Егор хрюкнул — галстук впился в шею, мгновенно стало трудно дышать и потемнело в глазах.

— Ну ты! — сказал второй ласково и приблизил физиономию к покрасневшей щеке Егора. — Небось давно уже в штаны наложил, а? Смотри, Вован, дяденька уже в штаны наложил, а мы ему даже больно не сделали. Эй, дяденька! Мы тебе еще больно не сделали, а ты уже… Мы с тобой поговорить хотим, дяденька. Ты не бойся, мы тебя сильно бить не будем. Немножко только поучим, мать твою… Мы с тобой поговорим малость, а ты нам бабок дашь. Ты же не жадный, а, мужик? Мы жадных не любим! Пошел в машину, быстро!

И он снова дернул Егора за галстук.

Егор решил, что с него хватит.

Свободной левой рукой он быстро и точно ударил по шее разговорчивого сопляка и даже успел заметить в его глазах несказанное изумление, прежде чем тот захрипел и рухнул на асфальт. Остолбеневшему от неожиданности Вовану он коротко заехал в физиономию, поймал выскользнувший, как рыбка, нож и положил в карман пиджака. Вспомнив про пиджак, он посмотрел на присевшего от удара противника и ударил еще раз. Просто так, от злости. Калечить их он не собирался.

Пока они, кашляя, ковырялись на асфальте, Егор осмотрел свои руки. Кожа кое-где была содрана, и правая ладонь сильно кровоточила, а ему завтра с шефом встречаться!.. В самый раз обмотаться бинтами — и к шефу. Полный вперед.

Морщась, Егор посмотрел под ноги, стряхнул с ладони кровь и за шиворот поднял руководителя операции.

Руководитель закатывал глаза и шумно сглатывал. Опасаясь, что юнца вырвет прямо на его многострадальный галстук, Егор брезгливо отстранился, но куртку не выпустил.

— Я же спрашивал, — сказал он и встряхнул то, что болталось внутри куртки, — чего нужно? Когда взрослые спрашивают, отвечать надо.

Руководитель высунул язык и коротко задышал, как перегревшаяся на солнце собака. Ему было плохо — и хорошо станет еще не скоро, это Егор знал точно. Из собственного опыта.

— Еще раз спрашиваю, — повторил Егор устало, — что нужно? Давай, давай, соображай быстрее!

Руководитель вытаращил бессмысленные белые глаза, силясь сфокусировать взгляд на Егоре.

— Ну что? — поторопил Егор. — Вспомнил?

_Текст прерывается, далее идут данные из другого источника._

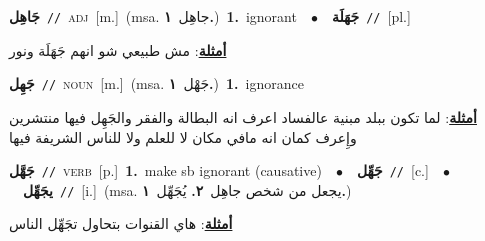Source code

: \documentclass[10pt,a4paper,twoside]{article} %
\begin{document}
\begin{multicols}{2}
{\setlength\topsep{0pt}\textbf{\foreignlanguage{arabic}{جَاهِل}}\ {\color{gray}\texttt{//}\color{black}}\ \textsc{adj}\ [m.]\ \color{gray}(msa. \foreignlanguage{arabic}{جاهِل}~\foreignlanguage{arabic}{\textbf{١.}})\color{black}\ \textbf{1.}~ignorant\ \ $\bullet$\ \ \setlength\topsep{0pt}\textbf{\foreignlanguage{arabic}{جَهَلَة}}\ {\color{gray}\texttt{//}\color{black}}\ [pl.]\  \begin{flushright}\color{gray}\foreignlanguage{arabic}{\textbf{\underline{\foreignlanguage{arabic}{أمثلة}}}: مش طبيعي شو انهم جَهَلَة ونور}\end{flushright}\color{black}} \vspace{2mm}

{\setlength\topsep{0pt}\textbf{\foreignlanguage{arabic}{جَهِل}}\ {\color{gray}\texttt{//}\color{black}}\ \textsc{noun}\ [m.]\ \color{gray}(msa. \foreignlanguage{arabic}{جَهْل}~\foreignlanguage{arabic}{\textbf{١.}})\color{black}\ \textbf{1.}~ignorance\  \begin{flushright}\color{gray}\foreignlanguage{arabic}{\textbf{\underline{\foreignlanguage{arabic}{أمثلة}}}: لما تكون ببلد مبنية عالفساد اعرف انه البطالة والفقر والجَهِل فيها منتشرين وإِعرف كمان انه مافي مكان لا للعلم ولا للناس الشريفة فيها}\end{flushright}\color{black}} \vspace{2mm}

{\setlength\topsep{0pt}\textbf{\foreignlanguage{arabic}{جَهَّل}}\ {\color{gray}\texttt{//}\color{black}}\ \textsc{verb}\ [p.]\ \textbf{1.}~make sb ignorant (causative)\ \ $\bullet$\ \ \setlength\topsep{0pt}\textbf{\foreignlanguage{arabic}{جَهِّل}}\ {\color{gray}\texttt{//}\color{black}}\ [c.]\ \ $\bullet$\ \ \setlength\topsep{0pt}\textbf{\foreignlanguage{arabic}{يجَهِّل}}\ {\color{gray}\texttt{//}\color{black}}\ [i.]\ \color{gray}(msa. \foreignlanguage{arabic}{يجعل من شخص جاهِل}~\foreignlanguage{arabic}{\textbf{٢.}}  \foreignlanguage{arabic}{يُجَهِّل}~\foreignlanguage{arabic}{\textbf{١.}})\color{black}\  \begin{flushright}\color{gray}\foreignlanguage{arabic}{\textbf{\underline{\foreignlanguage{arabic}{أمثلة}}}: هاي القنوات بتحاول تجَهِّل الناس}\end{flushright}\color{black}} \vspace{2mm}


\end{multicols}
\end{document}
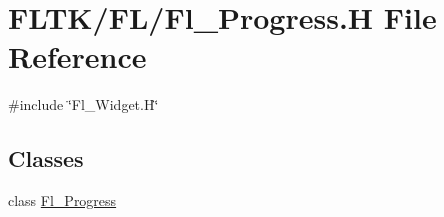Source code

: \hypertarget{_fl___progress_8_h}{}\section{F\+L\+T\+K/\+F\+L/\+Fl\+\_\+\+Progress.H File Reference}
\label{_fl___progress_8_h}
{\ttfamily \#include \char`\"{}Fl\+\_\+\+Widget.\+H\char`\"{}}\newline
\subsection*{Classes}
\begin{DoxyCompactItemize}
\item 
class \hyperlink{class_fl___progress}{Fl\+\_\+\+Progress}
\end{DoxyCompactItemize}
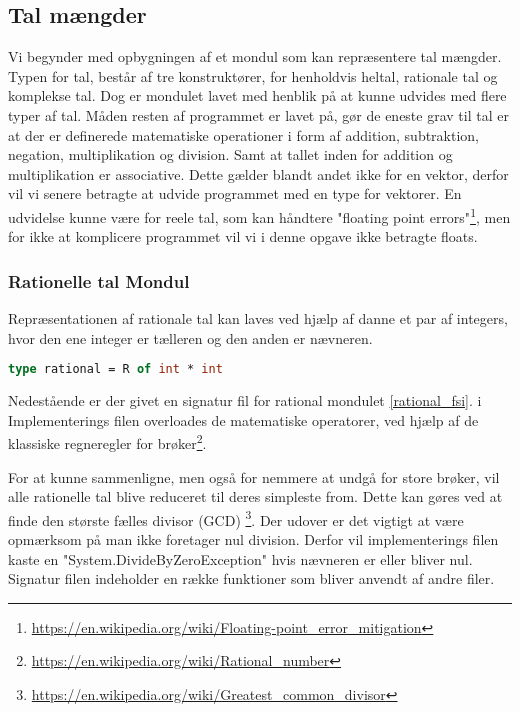 \documentclass{article}
\begin{document}
\subsection{Tal mængder}
Vi begynder med opbygningen af et mondul som kan repræsentere tal mængder. Typen for tal, består af tre konstruktører, for henholdvis heltal, rationale tal og komplekse tal. Dog er mondulet lavet med henblik på at kunne udvides med flere typer af tal. Måden resten af programmet er lavet på, gør de eneste grav til tal er at der er definerede matematiske operationer i form af addition, subtraktion, negation, multiplikation og division. Samt at tallet inden for addition og multiplikation er associative. Dette gælder blandt andet ikke for en vektor, derfor vil vi senere betragte at udvide programmet med en type for vektorer. En udvidelse kunne være for reele tal, som kan håndtere "floating point errors"\footnote{\url{https://en.wikipedia.org/wiki/Floating-point_error_mitigation}}, men for ikke at komplicere programmet vil vi i denne opgave ikke betragte floats.  

\subsubsection{Rationelle tal Mondul}
Repræsentationen af rationale tal kan laves ved hjælp af danne et par af integers, hvor den ene integer er tælleren og den anden er nævneren. 

\begin{lstlisting}[language={FSharp}, label={lst:fsharp_factorial}, caption={Typen for rationelle tal}]
type rational = R of int * int
\end{lstlisting}

Nedestående er der givet en signatur fil for rational mondulet \ref{rational_fsi}. i Implementerings filen overloades de matematiske operatorer, ved hjælp af de klassiske regneregler for brøker\footnote{\url{https://en.wikipedia.org/wiki/Rational_number}}. 


For at kunne sammenligne, men også for nemmere at undgå for store brøker, vil alle rationelle tal blive reduceret til deres simpleste from. Dette kan gøres ved at finde den største fælles divisor (GCD) \footnote{\url{https://en.wikipedia.org/wiki/Greatest_common_divisor}}. Der udover er det vigtigt at være opmærksom på man ikke foretager nul division. Derfor vil implementerings filen kaste en "System.DivideByZeroException" hvis nævneren er eller bliver nul. Signatur filen indeholder en række funktioner som bliver anvendt af andre filer. 
 
\end{document}
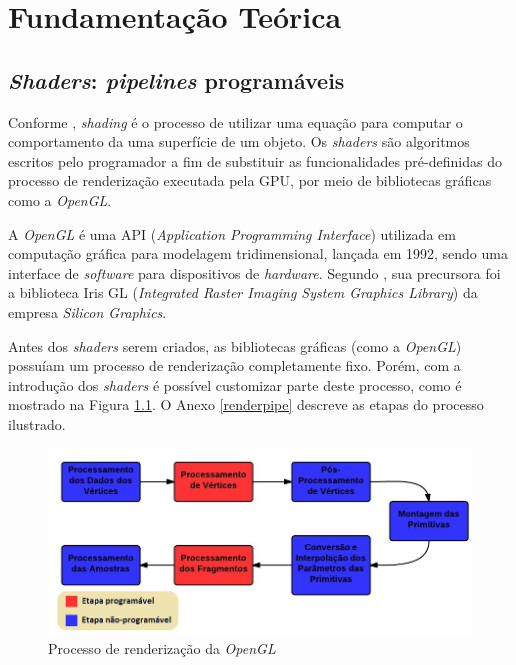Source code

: \chapter[Fundamentação Teórica]{Fundamentação Teórica}
\label{refteorico}

\section{\textit{Shaders}: \textit{pipelines} programáveis}

	Conforme \cite{realtime}, \textit{shading} é o processo de utilizar uma equação para computar o comportamento da uma superfície de um objeto. Os \textit{shaders} são algoritmos escritos pelo programador a fim de substituir as funcionalidades pré-definidas do processo de renderização executada pela GPU, por meio de bibliotecas gráficas como a \textit{OpenGL}.

	 A \textit{OpenGL} é uma API (\textit{Application Programming Interface}) utilizada em computação gráfica para modelagem tridimensional, lançada em 1992, sendo uma interface de \textit{software} para dispositivos de \textit{hardware}. Segundo \cite{opengl2011}, sua precursora foi a biblioteca Iris GL (\textit{Integrated Raster Imaging System Graphics Library}) da empresa \textit{Silicon Graphics}.

	Antes dos \textit{shaders} serem criados, as bibliotecas gráficas (como a \textit{OpenGL}) possuíam um processo de renderização completamente fixo. Porém, com a introdução dos \textit{shaders} é possível customizar parte deste processo, como é  mostrado na Figura \ref{pipeline}. O Anexo \ref{renderpipe} descreve as etapas do processo ilustrado.
	\begin{figure}[ht]
	\centering
		\includegraphics[keepaspectratio=true,scale=0.5]{figuras/pipeline.jpg}
	\caption{Processo de renderização da \textit{OpenGL}}
	\label{pipeline}
	\end{figure}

Вспоминай, холодно очень.

— Димка… — пробормотал руководитель, делая судорожные движения горлом, — он денег должен… Пашке Хвосту… Пашка… послал…

— Ко мне послал? — уточнил Егор и еще раз встряхнул куртку.

— Все знают, что у Димки… братан богатый… Мы и решили…

— Решили! — фыркнул Егор и разжал руку. Юнец повалился на колени, потом встал на четвереньки и стал раскачиваться из стороны в сторону. Ему было даже хуже, чем предполагал Егор. Слабоват оказался руководитель. Слабоват и хлипок. Его напарник сидел, привалившись спиной к ограде, и заунывно стенал, закрыв лицо руками.

— Сколько денег? — Только спросив про деньги, Егор вспомнил, что бумажник они у него вытянули. Носком ботинка он слегка пнул в бок стенающего Вована и протянул руку. Бумажник мгновенно ткнулся ему в ладонь сытым кожаным брюхом. Егору стало смешно.

— Триста… — кашляя, выдавил из себя руководитель.

— Стоило так надрываться… — пробормотал Егор и, вытащив три бумажки, кинул их в лужу. Бумажки задрожали, разлетелись. Юнцы как по команде повернули головы и уставились на доллары, плывущие по сморщенной от ветра луже к другому берегу.